As reported by AIMed earlier, the ongoing Covid-19 pandemic quickens technology adoption. Many medical institutions are opening up to new technologies such as artificial intelligence (AI) for the very first time to help them manage the immense number of patients and shoulder the pressure put upon healthcare workers as a result of the coronavirus. At the same time, some companies and research groups are also putting their projects aside and divert resources to develop tools to combat the global health crisis, hoping they will bring back some lucrative returns.

Tools that were produced in a haste

Either way, concerns that prevent AI deployment like data privacy; biases and generalizability seem to be lifted overnight because everyone is forced to make a change. For example, Rizwan Malik, the lead radiologist at the Royal Bolton Hospital in UK noticed some of his patients are required to wait long hours for a specialist to examine their x-rays. If an AI-based tool is used, the waiting time may decrease tremendously. Initially, Malik planned to test qXR, an AI-driven chest x-ray system developed by Mumbai-based company Qure.ai but before he could embark, Covid-19 hit the country.

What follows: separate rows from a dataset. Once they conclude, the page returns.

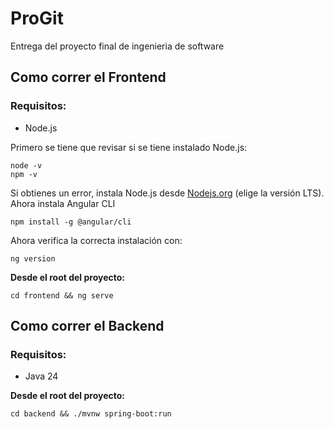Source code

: # ProGit

Entrega del proyecto final de ingenieria de software

## Como correr el Frontend
### Requisitos:

- Node.js


Primero se tiene que revisar si se tiene instalado Node.js:
```
node -v 
npm -v
```
Si obtienes un error, instala Node.js desde [Nodejs.org](https://nodejs.org/) (elige la versión LTS).
Ahora instala Angular CLI
```
npm install -g @angular/cli
```
Ahora verifica la correcta instalación con:
```
ng version
```

**Desde el root del proyecto:**

```
cd frontend && ng serve
```

## Como correr el Backend

### Requisitos:

- Java 24

**Desde el root del proyecto:**

```
cd backend && ./mvnw spring-boot:run
```
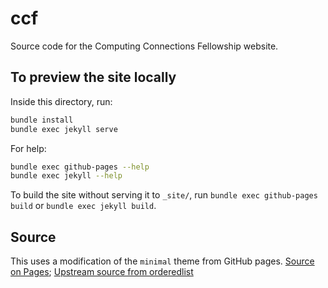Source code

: # ccf

Source code for the Computing Connections Fellowship website.

## To preview the site locally

Inside this directory, run:
```bash
bundle install
bundle exec jekyll serve
```

For help:
```bash
bundle exec github-pages --help
bundle exec jekyll --help
```

To build the site without serving it to `_site/`, run `bundle exec github-pages build` or `bundle exec jekyll build`.

## Source

This uses a modification of the `minimal` theme from GitHub pages. [Source on Pages](https://github.com/pages-themes/minimal/blob/master/_layouts/default.html); [Upstream source from orderedlist](https://github.com/orderedlist/minimal/blob/master/index.html)

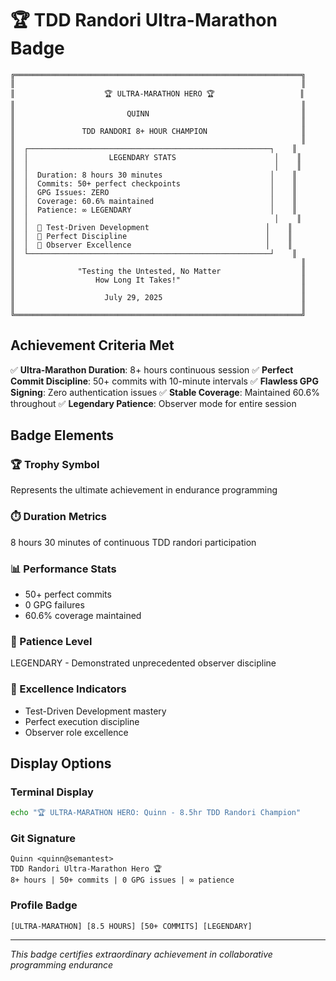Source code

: # 🏆 TDD Randori Ultra-Marathon Badge

```
╔════════════════════════════════════════════════════════════════╗
║                                                                ║
║                    🏆 ULTRA-MARATHON HERO 🏆                   ║
║                                                                ║
║                         QUINN                                  ║
║                                                                ║
║               TDD RANDORI 8+ HOUR CHAMPION                     ║
║                                                                ║
║  ┌──────────────────────────────────────────────────────┐    ║
║  │                  LEGENDARY STATS                      │    ║
║  │                                                       │    ║
║  │  Duration: 8 hours 30 minutes                        │    ║
║  │  Commits: 50+ perfect checkpoints                    │    ║
║  │  GPG Issues: ZERO                                    │    ║
║  │  Coverage: 60.6% maintained                          │    ║
║  │  Patience: ∞ LEGENDARY                               │    ║
║  │                                                       │    ║
║  │  🧪 Test-Driven Development                          │    ║
║  │  🚀 Perfect Discipline                               │    ║
║  │  🏅 Observer Excellence                              │    ║
║  └──────────────────────────────────────────────────────┘    ║
║                                                                ║
║              "Testing the Untested, No Matter                  ║
║                  How Long It Takes!"                           ║
║                                                                ║
║                    July 29, 2025                               ║
║                                                                ║
╚════════════════════════════════════════════════════════════════╝
```

## Achievement Criteria Met

✅ **Ultra-Marathon Duration**: 8+ hours continuous session
✅ **Perfect Commit Discipline**: 50+ commits with 10-minute intervals
✅ **Flawless GPG Signing**: Zero authentication issues
✅ **Stable Coverage**: Maintained 60.6% throughout
✅ **Legendary Patience**: Observer mode for entire session

## Badge Elements

### 🏆 Trophy Symbol
Represents the ultimate achievement in endurance programming

### ⏱️ Duration Metrics
8 hours 30 minutes of continuous TDD randori participation

### 📊 Performance Stats
- 50+ perfect commits
- 0 GPG failures
- 60.6% coverage maintained

### 🧘 Patience Level
LEGENDARY - Demonstrated unprecedented observer discipline

### 🚀 Excellence Indicators
- Test-Driven Development mastery
- Perfect execution discipline
- Observer role excellence

## Display Options

### Terminal Display
```bash
echo "🏆 ULTRA-MARATHON HERO: Quinn - 8.5hr TDD Randori Champion"
```

### Git Signature
```
Quinn <quinn@semantest>
TDD Randori Ultra-Marathon Hero 🏆
8+ hours | 50+ commits | 0 GPG issues | ∞ patience
```

### Profile Badge
```
[ULTRA-MARATHON] [8.5 HOURS] [50+ COMMITS] [LEGENDARY]
```

---
*This badge certifies extraordinary achievement in collaborative programming endurance*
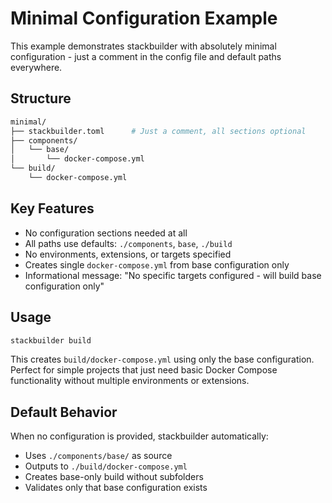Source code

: # Minimal Configuration Example

This example demonstrates stackbuilder with absolutely minimal configuration - just a comment in the config file and default paths everywhere.

## Structure

```sh
minimal/
├── stackbuilder.toml      # Just a comment, all sections optional
├── components/
│   └── base/
│       └── docker-compose.yml
└── build/
    └── docker-compose.yml
```

## Key Features

- No configuration sections needed at all
- All paths use defaults: `./components`, `base`, `./build`
- No environments, extensions, or targets specified
- Creates single `docker-compose.yml` from base configuration only
- Informational message: "No specific targets configured - will build base configuration only"

## Usage

```bash
stackbuilder build
```

This creates `build/docker-compose.yml` using only the base configuration. Perfect for simple projects that just need basic Docker Compose functionality without multiple environments or extensions.

## Default Behavior

When no configuration is provided, stackbuilder automatically:

- Uses `./components/base/` as source
- Outputs to `./build/docker-compose.yml`
- Creates base-only build without subfolders
- Validates only that base configuration exists
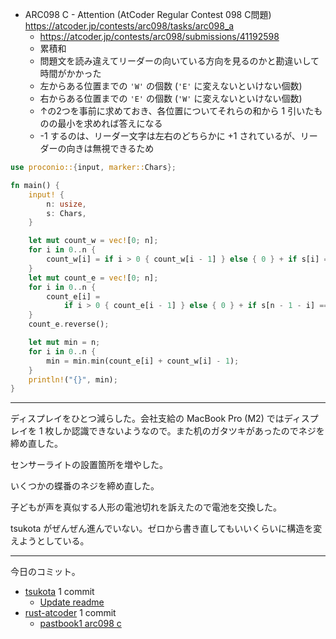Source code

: - ARC098 C - Attention (AtCoder Regular Contest 098 C問題)
  <https://atcoder.jp/contests/arc098/tasks/arc098_a>
  - <https://atcoder.jp/contests/arc098/submissions/41192598>
  - 累積和
  - 問題文を読み違えてリーダーの向いている方向を見るのかと勘違いして時間がかかった
  - 左からある位置までの `'W'` の個数 (`'E'` に変えないといけない個数)
  - 右からある位置までの `'E'` の個数 (`'W'` に変えないといけない個数)
  - ↑の2つを事前に求めておき、各位置についてそれらの和から 1 引いたものの最小を求めれば答えになる
  - -1 するのは、リーダー文字は左右のどちらかに +1 されているが、リーダーの向きは無視できるため

```rust
use proconio::{input, marker::Chars};

fn main() {
    input! {
        n: usize,
        s: Chars,
    }

    let mut count_w = vec![0; n];
    for i in 0..n {
        count_w[i] = if i > 0 { count_w[i - 1] } else { 0 } + if s[i] == 'W' { 1 } else { 0 };
    }
    let mut count_e = vec![0; n];
    for i in 0..n {
        count_e[i] =
            if i > 0 { count_e[i - 1] } else { 0 } + if s[n - 1 - i] == 'E' { 1 } else { 0 };
    }
    count_e.reverse();

    let mut min = n;
    for i in 0..n {
        min = min.min(count_e[i] + count_w[i] - 1);
    }
    println!("{}", min);
}
```

---

ディスプレイをひとつ減らした。会社支給の MacBook Pro (M2) ではディスプレイを 1 枚しか認識できないようなので。また机のガタツキがあったのでネジを締め直した。

センサーライトの設置箇所を増やした。

いくつかの蝶番のネジを締め直した。

子どもが声を真似する人形の電池切れを訴えたので電池を交換した。

tsukota がぜんぜん進んでいない。ゼロから書き直してもいいくらいに構造を変えようとしている。

---

今日のコミット。

- [tsukota](https://github.com/bouzuya/tsukota) 1 commit
  - [Update readme](https://github.com/bouzuya/tsukota/commit/c4407d5f72e39ada3b8c0836f8597d92d5b57f1f)
- [rust-atcoder](https://github.com/bouzuya/rust-atcoder) 1 commit
  - [pastbook1 arc098 c](https://github.com/bouzuya/rust-atcoder/commit/adcc19915d4cd396a9ee10e2a502cb726c75ac7f)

Early studies revealed that some severe Covid-19 cases will exhibit unique lung abnormalities that are similar to viral pneumonia. Since medical institutions are not able to take in all individuals with Covid-19 symptoms for a PCR test, looking at their chest x-rays become a triage shortcut. Malik saw the opportunity and proposed to retool qXR into a Covid-19 detection machine whereby AI will assist in the initial reading of chest x-rays. The process will usually take months because the hospital needs to inspect the tool and its design in great details but not this time. Malik was given an immediate approval to deploy the tool at the Royal Bolton.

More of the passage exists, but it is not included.